RAINES’ ADM’R vs. RAINES’ CREDITORS.
    [ISSUE CONTESTING REPORT OP INSOLVENCY.]
    1. Declarations against interest. — Where the creditors of an estate contest a report of its insolvency, and seek to establish for the decedent a partnership interest in a mercantile firm which was not included' in the administrator’s schedule of assets, the admissions of the decedent, to the- effect that he was not a partner, are competent evidence for the administrator, as being against interest.

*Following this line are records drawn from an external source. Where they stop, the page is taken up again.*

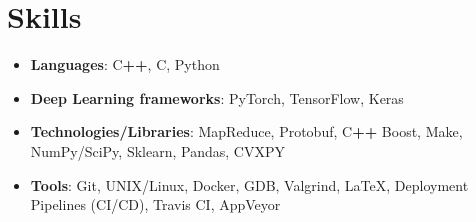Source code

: \documentclass[letterpaper,11pt]{article}
\newcommand\spaceAfterSubItems{6pt}
\newcommand\spaceBetweenResumeItems{-2pt}
\newcommand\spaceBetweenResumeSebitems{-4pt}
\newcommand{\resumeItem}[2]{
    \item\small{
        \textbf{#1}{: #2 \vspace{\spaceBetweenResumeItems}}
    }
}
\newcommand{\resumeSubItem}[2]{
    \resumeItem{#1}{#2}\vspace{\spaceBetweenResumeSebitems}
}
\newcommand{\resumeSubHeadingListStart}{\begin{itemize}[leftmargin=*]}
\newcommand{\resumeSubHeadingListEnd}{\end{itemize}}
\begin{document}
\section{Skills}
\resumeSubHeadingListStart

\resumeSubItem{Languages}{C\textbf{\footnotesize++}, C, Python}
\resumeSubItem{Deep Learning frameworks}{PyTorch, TensorFlow, Keras}
\resumeSubItem{Technologies/Libraries}{MapReduce, Protobuf, 
    C\textbf{\footnotesize++} Boost, Make, NumPy/SciPy, Sklearn, Pandas,
    CVXPY
}
\resumeSubItem{Tools}{Git, UNIX/Linux, Docker, GDB, Valgrind, \LaTeX,
    Deployment Pipelines (CI/CD), Travis CI, AppVeyor
}

\vspace{\spaceAfterSubItems}

\resumeSubHeadingListEnd



\end{document}
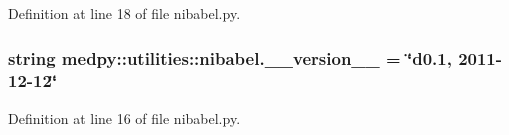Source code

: Definition at line 18 of file nibabel.py.

\hypertarget{namespacemedpy_1_1utilities_1_1nibabel_aef564d622a872d4a5724f34f5167d0f6}{
\subsubsection[{\_\-\_\-version\_\-\_\-}]{\setlength{\rightskip}{0pt plus 5cm}string {\bf medpy::utilities::nibabel.\_\-\_\-version\_\-\_\-} = \char`\"{}d0.1, 2011-\/12-\/12\char`\"{}}}
\label{namespacemedpy_1_1utilities_1_1nibabel_aef564d622a872d4a5724f34f5167d0f6}


Definition at line 16 of file nibabel.py.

    2. Injury presumed from error. — Injury will be presumed from the erroneous exclusion of evidence, unless the bill of exceptions sets out all the evidence, and thereby shows that no injury could have resulted from the error.
    
      3. Affidavit of insolvency, and issue thereon. — An affidavit, appended to an administrator's report of insolvency, to the effect “that the facts stated in the foregoing petition and report he believes to be true,” is not, it seems, a substantial compliance with the requisitions of the statute, (Code, § 1831;) but the defect in such affidavit is waived by taking issue on the report.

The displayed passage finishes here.